Ivy Tech Kokomo’s Gwenn Eldridge has been named president-elect of the National Association for Developmental Education by vote of members nationwide. In this role, she is scheduled to move up to lead the organization in 2015.
NADE brings together a membership of 3,000 postsecondary educators and administrators from all 50 states, U.S. territories and other nations, with 31 state and regional chapters, to “improve the theory and practice of developmental education at all levels of the educational spectrum.” About 1,500 people attend its annual conferences.

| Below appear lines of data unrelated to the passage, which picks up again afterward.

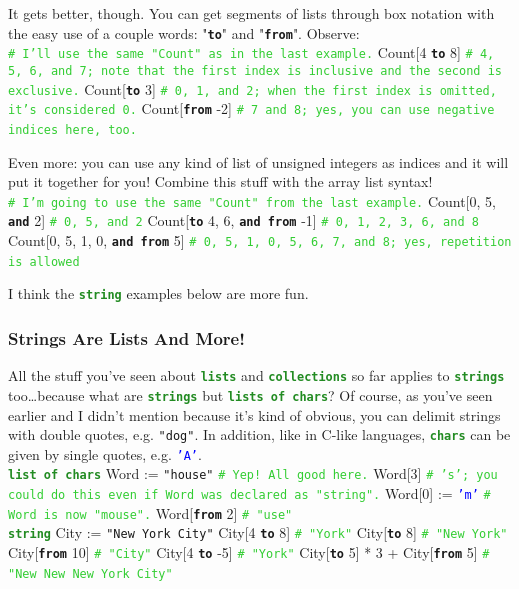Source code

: \documentclass{article}
\newcommand{\sssecl}[1]{\subsubsection{#1}\label{sssec:#1}}
\newcommand{\codecomment}[1]{\texttt{\textcolor{LimeGreen}{#1}}}
\newcommand{\commentline}[1]{\codecomment{\# #1}}
\newcommand{\type}[1]{\texttt{\textcolor{ForestGreen}{\textbf{#1}}}}
\newcommand{\common}[1]{\texttt{\textcolor{Mulberry}{\textbf{#1}}}}
\newcommand{\codestring}[1]{\texttt{\textcolor{NavyBlue}{"#1"}}}
\newcommand{\codechar}[1]{\texttt{\textcolor{Blue}{#1}}}
\newenvironment{code}[0]
{\ttfamily{}				%
\setlength\parindent{0cm}	%
~\\}
{\setlength\parindent{1cm}
~\\}
\begin{document}
\indent It gets better, though. You can get segments of lists through box notation with the easy use of a couple words: "\common{to}" and "\common{from}". Observe:
\begin{code}
\commentline{I'll use the same "Count" as in the last example.}
Count[4 \common{to} 8] \commentline{4, 5, 6, and 7; note that the first index is inclusive and the second is exclusive.}
Count[\common{to} 3] \commentline{0, 1, and 2; when the first index is omitted, it's considered 0.}
Count[\common{from} -2] \commentline{7 and 8; yes, you can use negative indices here, too.}
\end{code}

\indent Even more: you can use any kind of list of unsigned integers as indices and it will put it together for you! Combine this stuff with the array list syntax!
\begin{code}
\commentline{I'm going to use the same "Count" from the last example.}
Count[0, 5, \common{and} 2] \commentline{0, 5, and 2}
Count[\common{to} 4, 6, \common{and from} -1] \commentline{0, 1, 2, 3, 6, and 8}
Count[0, 5, 1, 0, \common{and from} 5] \commentline{0, 5, 1, 0, 5, 6, 7, and 8; yes, repetition is allowed}
\end{code}

\indent I think the \type{string} examples below are more fun.

\sssecl{Strings Are Lists And More!}
\indent All the stuff you've seen about \type{lists} and \type{collections} so far applies to \type{strings} too\ldots because what are \type{strings} but \type{lists of chars}? Of course, as you've seen earlier and I didn't mention because it's kind of obvious, you can delimit strings with double quotes, e.g. \codestring{dog}. In addition, like in C-like languages, \type{chars} can be given by single quotes, e.g. \codechar{'A'}.
\begin{code}
\type{list of chars} Word := \codestring{house} \commentline{Yep! All good here.}
Word[3]	\commentline{'s'; you could do this even if Word was declared as "string".}
Word[0] := \codechar{'m'} \commentline{Word is now "mouse".}
Word[\common{from} 2] \commentline{"use"}\\

\type{string} City := \codestring{New York City}
City[4 \common{to} 8] \commentline{"York"}
City[\common{to} 8] \commentline{"New York"}
City[\common{from} 10] \commentline{"City"}
City[4 \common{to} -5] \commentline{"York"}
City[\common{to} 5] * 3 + City[\common{from} 5] \commentline{"New New New York City"}
\end{code}
\end{document}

The organization’s motto is to “help underprepared students prepare, prepared students advance, advanced students excel.”
Eldridge, assistant professor and chair of the English and mathematics departments at Ivy Tech Community College Kokomo, will be among new officers honored at NADE’s 38th annual conference set for March 5 through 8 in Dallas.
“This is an honor for Gwenn as well as for Ivy Tech,” said Kim King, interim vice chancellor for Academic Affairs at Ivy Tech Kokomo, in a press release. “Her service in NADE is a continuation of the leadership she has shown in supporting student achievement during her Ivy Tech career.”
Eldridge began her career in higher education as an instructor at University of Houston Downtown and later served in marketing and communications positions at Butler University and the Center for Urban Policy and the Environment at Indiana University Purdue University Indianapolis. She joined Ivy Tech Kokomo in 2000 as regional executive director of marketing and communications and an instructor of composition and served as program chair and instructor of developmental English from 2007 to 2013. She has been honored as Ivy Tech’s 2013 instructor of the year at the Kokomo campus.
Her interest in advancing student success and academic skills development has grown through her career and has been demonstrated by continuing education achievements and numerous presentations at regional and national education conferences. Among her many volunteer efforts for NADE, she served as president of its Indiana affiliate (the Indiana Association for Developmental Education) in 2012-13.
King noted that Eldridge has been instrumental in furthering Ivy Tech’s progress toward implementing the co-requisite model of instruction in developmental reading, writing and math that allows students to begin for-credit classes in tandem with remedial work.
Eldridge said her teaching philosophy is based on her belief in the ability of all students to succeed.
“I also believe that the instructor/student relationship is one that goes beyond the text or assignment,” she said. “It is one in which each works to create a learning environment that is open to new ideas and to sharing those ideas in innovative ways.”
Eldridge earned a Bachelor of Arts in English from Indiana University and a Master of Arts in English from Butler University and has completed coursework for a doctoral degree in rhetoric and composition from Ball State University.